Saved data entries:
+--

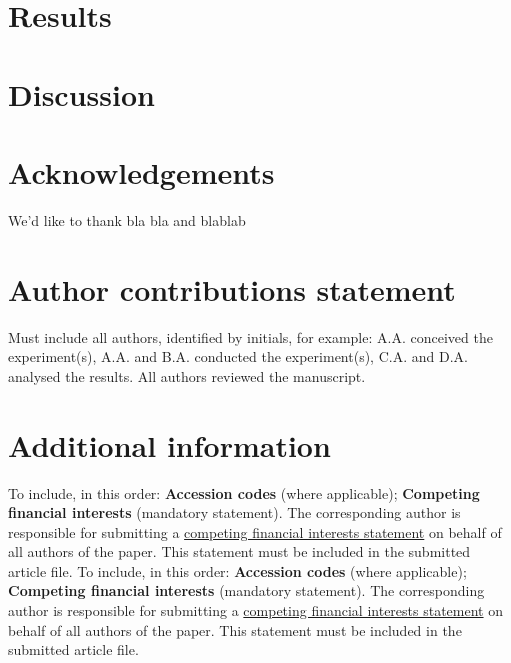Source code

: \documentclass[fleqn,10pt]{wlscirep}
\begin{document}
\hypertarget{results}{%
\section{Results}\label{results}}

\hypertarget{discussion}{%
\section{Discussion}\label{discussion}}



\section*{Acknowledgements}
We'd like to thank bla bla and blablab

\section*{Author contributions statement}
Must include all authors, identified by initials, for example: A.A.
conceived the experiment(s), A.A. and B.A. conducted the experiment(s),
C.A. and D.A. analysed the results. All authors reviewed the manuscript.


\section*{Additional information}
To include, in this order: \textbf{Accession codes} (where applicable);
\textbf{Competing financial interests} (mandatory statement). The
corresponding author is responsible for submitting a
\href{http://www.nature.com/srep/policies/index.html#competing}{competing financial interests statement}
on behalf of all authors of the paper. This statement must be included
in the submitted article file.
To include, in this order: \textbf{Accession codes} (where applicable);
\textbf{Competing financial interests} (mandatory statement). The
corresponding author is responsible for submitting a
\href{http://www.nature.com/srep/policies/index.html#competing}{competing financial interests statement}
on behalf of all authors of the paper. This statement must be included
in the submitted article file.
\end{document}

+--

▶ [REQUIREMENT]:
Please print the lines above exactly, beginning at the first line of the entries and ending at the line holding "We'd like to thank bla bla and blablab", and leave the pictures out.

▶ [SOLUTION TO THIS EXERCISE]:
Source code

: \documentclass[fleqn,10pt]{wlscirep}
\begin{document}
\hypertarget{results}{%
\section{Results}\label{results}}

\hypertarget{discussion}{%
\section{Discussion}\label{discussion}}



\section*{Acknowledgements}
We'd like to thank bla bla and blablab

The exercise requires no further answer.